REQUIRED WORK:
I'd like the entries repeated exactly, pictures omitted.

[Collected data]

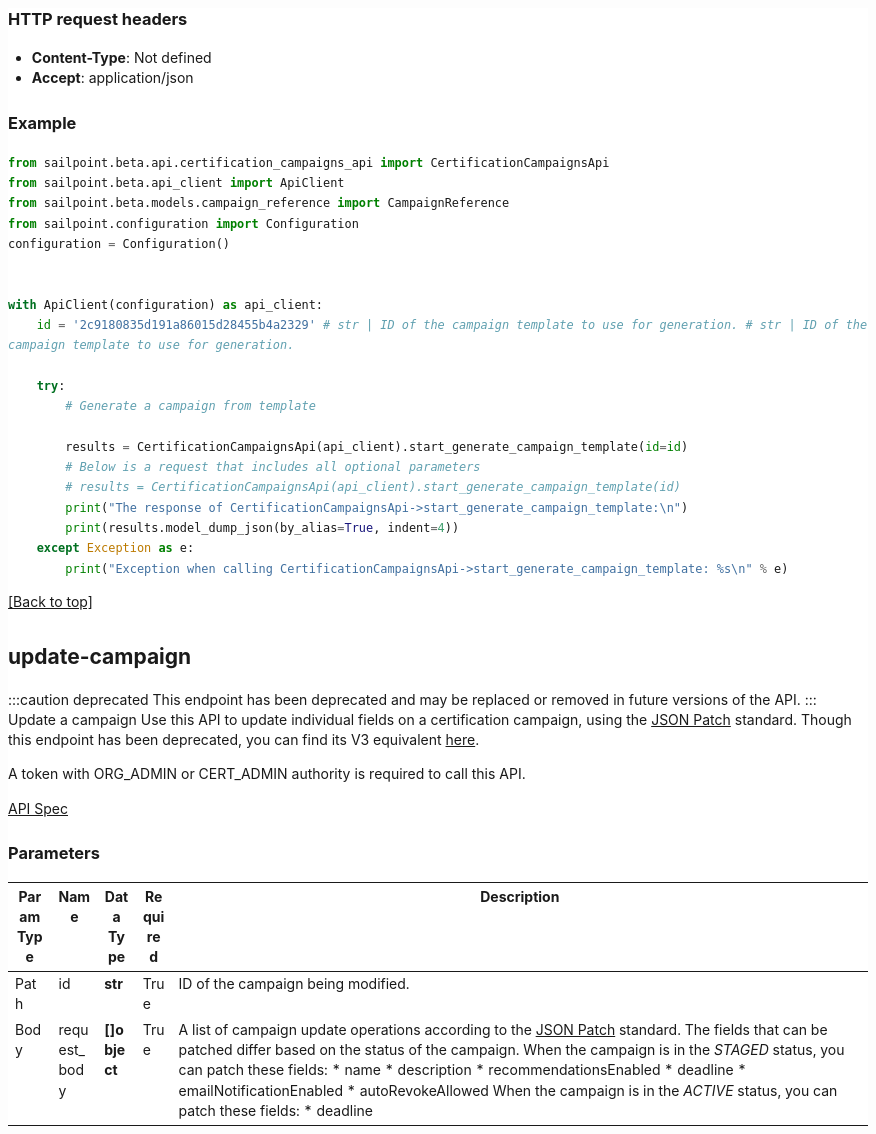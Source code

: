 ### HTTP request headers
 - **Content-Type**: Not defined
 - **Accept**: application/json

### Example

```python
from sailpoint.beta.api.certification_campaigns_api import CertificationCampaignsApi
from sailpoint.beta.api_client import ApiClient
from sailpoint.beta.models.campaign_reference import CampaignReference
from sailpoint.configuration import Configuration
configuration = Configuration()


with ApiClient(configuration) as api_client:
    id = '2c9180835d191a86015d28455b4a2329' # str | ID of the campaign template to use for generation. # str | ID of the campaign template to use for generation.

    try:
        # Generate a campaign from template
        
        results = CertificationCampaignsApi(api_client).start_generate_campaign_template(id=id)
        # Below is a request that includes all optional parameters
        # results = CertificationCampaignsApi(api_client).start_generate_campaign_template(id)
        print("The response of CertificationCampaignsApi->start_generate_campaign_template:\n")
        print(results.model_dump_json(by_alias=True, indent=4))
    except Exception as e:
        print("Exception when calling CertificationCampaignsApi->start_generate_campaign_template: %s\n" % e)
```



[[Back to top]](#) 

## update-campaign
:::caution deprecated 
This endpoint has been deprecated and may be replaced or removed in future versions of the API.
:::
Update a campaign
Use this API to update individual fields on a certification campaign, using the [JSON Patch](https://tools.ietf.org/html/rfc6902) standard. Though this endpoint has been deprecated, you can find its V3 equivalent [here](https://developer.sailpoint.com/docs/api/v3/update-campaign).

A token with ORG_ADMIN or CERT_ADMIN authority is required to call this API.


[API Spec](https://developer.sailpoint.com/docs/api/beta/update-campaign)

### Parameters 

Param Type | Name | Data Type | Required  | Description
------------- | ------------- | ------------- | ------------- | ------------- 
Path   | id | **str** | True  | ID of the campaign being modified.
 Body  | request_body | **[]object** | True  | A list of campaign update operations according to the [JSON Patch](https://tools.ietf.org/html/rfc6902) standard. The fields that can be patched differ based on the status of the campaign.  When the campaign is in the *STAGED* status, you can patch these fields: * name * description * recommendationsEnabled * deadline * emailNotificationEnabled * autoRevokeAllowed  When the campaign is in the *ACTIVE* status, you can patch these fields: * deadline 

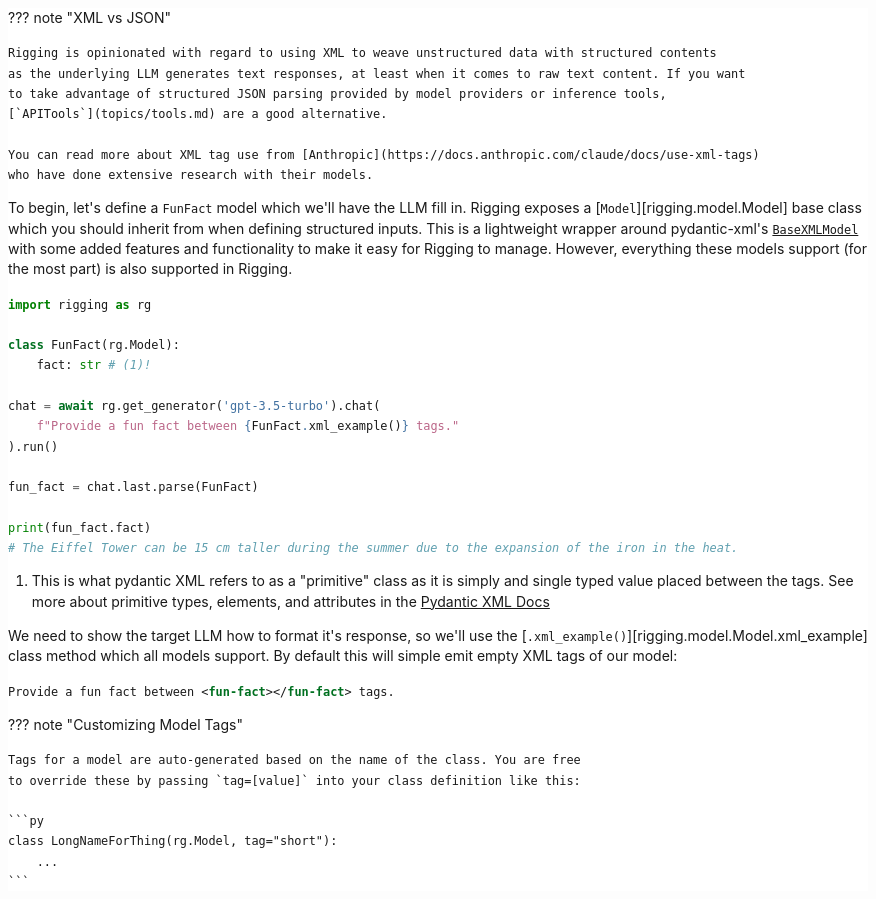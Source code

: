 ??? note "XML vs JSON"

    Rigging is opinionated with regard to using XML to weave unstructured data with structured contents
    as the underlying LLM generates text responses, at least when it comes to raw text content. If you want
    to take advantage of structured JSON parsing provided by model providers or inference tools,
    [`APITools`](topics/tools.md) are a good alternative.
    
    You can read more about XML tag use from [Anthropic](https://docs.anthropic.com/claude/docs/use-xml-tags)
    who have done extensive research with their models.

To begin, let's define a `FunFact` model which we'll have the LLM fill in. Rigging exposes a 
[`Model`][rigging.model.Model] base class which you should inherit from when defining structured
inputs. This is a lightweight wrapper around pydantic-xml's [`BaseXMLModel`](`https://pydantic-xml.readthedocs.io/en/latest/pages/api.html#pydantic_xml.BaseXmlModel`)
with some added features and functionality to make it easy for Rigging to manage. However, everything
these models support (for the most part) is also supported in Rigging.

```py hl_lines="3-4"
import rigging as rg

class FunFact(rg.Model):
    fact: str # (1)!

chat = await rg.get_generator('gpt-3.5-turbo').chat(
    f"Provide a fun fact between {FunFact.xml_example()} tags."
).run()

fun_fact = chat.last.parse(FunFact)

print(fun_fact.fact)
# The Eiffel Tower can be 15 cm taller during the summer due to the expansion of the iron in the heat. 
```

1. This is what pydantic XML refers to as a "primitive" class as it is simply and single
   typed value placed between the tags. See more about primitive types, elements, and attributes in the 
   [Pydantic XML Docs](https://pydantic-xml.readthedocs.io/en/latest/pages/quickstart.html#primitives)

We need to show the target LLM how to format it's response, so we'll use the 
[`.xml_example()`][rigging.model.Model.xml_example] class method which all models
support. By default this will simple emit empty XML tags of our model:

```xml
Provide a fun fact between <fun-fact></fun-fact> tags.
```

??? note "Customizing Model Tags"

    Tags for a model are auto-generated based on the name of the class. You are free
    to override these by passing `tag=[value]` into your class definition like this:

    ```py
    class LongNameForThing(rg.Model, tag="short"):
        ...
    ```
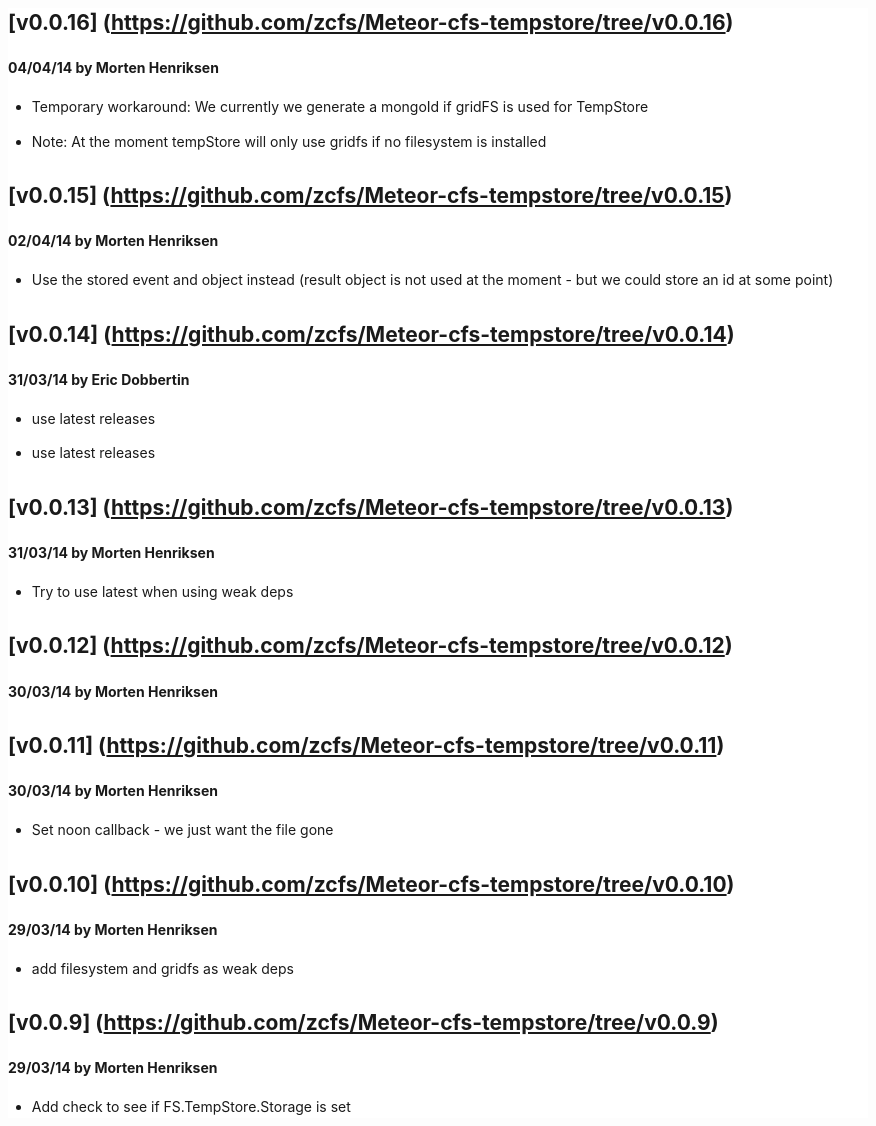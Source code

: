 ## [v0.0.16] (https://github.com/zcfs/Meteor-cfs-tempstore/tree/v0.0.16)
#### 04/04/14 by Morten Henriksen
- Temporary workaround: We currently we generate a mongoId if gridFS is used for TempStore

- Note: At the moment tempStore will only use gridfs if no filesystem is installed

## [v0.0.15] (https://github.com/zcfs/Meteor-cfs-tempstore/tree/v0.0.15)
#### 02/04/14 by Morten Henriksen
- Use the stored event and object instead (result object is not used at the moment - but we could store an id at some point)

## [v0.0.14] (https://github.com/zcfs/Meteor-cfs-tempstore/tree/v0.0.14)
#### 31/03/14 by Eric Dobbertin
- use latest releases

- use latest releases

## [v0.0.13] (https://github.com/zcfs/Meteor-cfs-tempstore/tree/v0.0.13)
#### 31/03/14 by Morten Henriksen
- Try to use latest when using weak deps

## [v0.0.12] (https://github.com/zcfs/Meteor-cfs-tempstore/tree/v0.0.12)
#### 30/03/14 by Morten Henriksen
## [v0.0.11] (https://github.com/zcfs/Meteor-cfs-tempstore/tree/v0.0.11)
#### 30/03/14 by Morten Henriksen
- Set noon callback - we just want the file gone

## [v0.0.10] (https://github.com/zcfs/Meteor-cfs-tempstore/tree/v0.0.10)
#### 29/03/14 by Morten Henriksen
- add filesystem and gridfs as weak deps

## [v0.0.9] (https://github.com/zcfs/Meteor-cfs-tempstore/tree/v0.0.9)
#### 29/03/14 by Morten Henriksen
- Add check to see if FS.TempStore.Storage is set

RESPONSE TO THIS TASK:
Source code

: ### HTTP request headers
 - **Content-Type**: Not defined
 - **Accept**: application/json

### Example

```python
from sailpoint.beta.api.certification_campaigns_api import CertificationCampaignsApi
from sailpoint.beta.api_client import ApiClient
from sailpoint.beta.models.campaign_reference import CampaignReference
from sailpoint.configuration import Configuration
configuration = Configuration()


with ApiClient(configuration) as api_client:
    id = '2c9180835d191a86015d28455b4a2329' # str | ID of the campaign template to use for generation. # str | ID of the campaign template to use for generation.

    try:
        # Generate a campaign from template
        
        results = CertificationCampaignsApi(api_client).start_generate_campaign_template(id=id)
        # Below is a request that includes all optional parameters
        # results = CertificationCampaignsApi(api_client).start_generate_campaign_template(id)
        print("The response of CertificationCampaignsApi->start_generate_campaign_template:\n")
        print(results.model_dump_json(by_alias=True, indent=4))
    except Exception as e:
        print("Exception when calling CertificationCampaignsApi->start_generate_campaign_template: %s\n" % e)
```



[[Back to top]](#) 

## update-campaign
:::caution deprecated 
This endpoint has been deprecated and may be replaced or removed in future versions of the API.
:::
Update a campaign
Use this API to update individual fields on a certification campaign, using the [JSON Patch](https://tools.ietf.org/html/rfc6902) standard. Though this endpoint has been deprecated, you can find its V3 equivalent [here](https://developer.sailpoint.com/docs/api/v3/update-campaign).

A token with ORG_ADMIN or CERT_ADMIN authority is required to call this API.


[API Spec](https://developer.sailpoint.com/docs/api/beta/update-campaign)

### Parameters 

Param Type | Name | Data Type | Required  | Description
------------- | ------------- | ------------- | ------------- | ------------- 
Path   | id | **str** | True  | ID of the campaign being modified.
 Body  | request_body | **[]object** | True  | A list of campaign update operations according to the [JSON Patch](https://tools.ietf.org/html/rfc6902) standard. The fields that can be patched differ based on the status of the campaign.  When the campaign is in the *STAGED* status, you can patch these fields: * name * description * recommendationsEnabled * deadline * emailNotificationEnabled * autoRevokeAllowed  When the campaign is in the *ACTIVE* status, you can patch these fields: * deadline 

Source code

: ??? note "XML vs JSON"

    Rigging is opinionated with regard to using XML to weave unstructured data with structured contents
    as the underlying LLM generates text responses, at least when it comes to raw text content. If you want
    to take advantage of structured JSON parsing provided by model providers or inference tools,
    [`APITools`](topics/tools.md) are a good alternative.
    
    You can read more about XML tag use from [Anthropic](https://docs.anthropic.com/claude/docs/use-xml-tags)
    who have done extensive research with their models.

To begin, let's define a `FunFact` model which we'll have the LLM fill in. Rigging exposes a 
[`Model`][rigging.model.Model] base class which you should inherit from when defining structured
inputs. This is a lightweight wrapper around pydantic-xml's [`BaseXMLModel`](`https://pydantic-xml.readthedocs.io/en/latest/pages/api.html#pydantic_xml.BaseXmlModel`)
with some added features and functionality to make it easy for Rigging to manage. However, everything
these models support (for the most part) is also supported in Rigging.

```py hl_lines="3-4"
import rigging as rg

class FunFact(rg.Model):
    fact: str # (1)!

chat = await rg.get_generator('gpt-3.5-turbo').chat(
    f"Provide a fun fact between {FunFact.xml_example()} tags."
).run()

fun_fact = chat.last.parse(FunFact)

print(fun_fact.fact)
# The Eiffel Tower can be 15 cm taller during the summer due to the expansion of the iron in the heat. 
```

1. This is what pydantic XML refers to as a "primitive" class as it is simply and single
   typed value placed between the tags. See more about primitive types, elements, and attributes in the 
   [Pydantic XML Docs](https://pydantic-xml.readthedocs.io/en/latest/pages/quickstart.html#primitives)

We need to show the target LLM how to format it's response, so we'll use the 
[`.xml_example()`][rigging.model.Model.xml_example] class method which all models
support. By default this will simple emit empty XML tags of our model:

```xml
Provide a fun fact between <fun-fact></fun-fact> tags.
```

??? note "Customizing Model Tags"

    Tags for a model are auto-generated based on the name of the class. You are free
    to override these by passing `tag=[value]` into your class definition like this:

    ```py
    class LongNameForThing(rg.Model, tag="short"):
        ...
    ```
Source code

: ## [v0.0.16] (https://github.com/zcfs/Meteor-cfs-tempstore/tree/v0.0.16)
#### 04/04/14 by Morten Henriksen
- Temporary workaround: We currently we generate a mongoId if gridFS is used for TempStore

- Note: At the moment tempStore will only use gridfs if no filesystem is installed

## [v0.0.15] (https://github.com/zcfs/Meteor-cfs-tempstore/tree/v0.0.15)
#### 02/04/14 by Morten Henriksen
- Use the stored event and object instead (result object is not used at the moment - but we could store an id at some point)

## [v0.0.14] (https://github.com/zcfs/Meteor-cfs-tempstore/tree/v0.0.14)
#### 31/03/14 by Eric Dobbertin
- use latest releases

- use latest releases

## [v0.0.13] (https://github.com/zcfs/Meteor-cfs-tempstore/tree/v0.0.13)
#### 31/03/14 by Morten Henriksen
- Try to use latest when using weak deps

## [v0.0.12] (https://github.com/zcfs/Meteor-cfs-tempstore/tree/v0.0.12)
#### 30/03/14 by Morten Henriksen
## [v0.0.11] (https://github.com/zcfs/Meteor-cfs-tempstore/tree/v0.0.11)
#### 30/03/14 by Morten Henriksen
- Set noon callback - we just want the file gone

## [v0.0.10] (https://github.com/zcfs/Meteor-cfs-tempstore/tree/v0.0.10)
#### 29/03/14 by Morten Henriksen
- add filesystem and gridfs as weak deps

## [v0.0.9] (https://github.com/zcfs/Meteor-cfs-tempstore/tree/v0.0.9)
#### 29/03/14 by Morten Henriksen
- Add check to see if FS.TempStore.Storage is set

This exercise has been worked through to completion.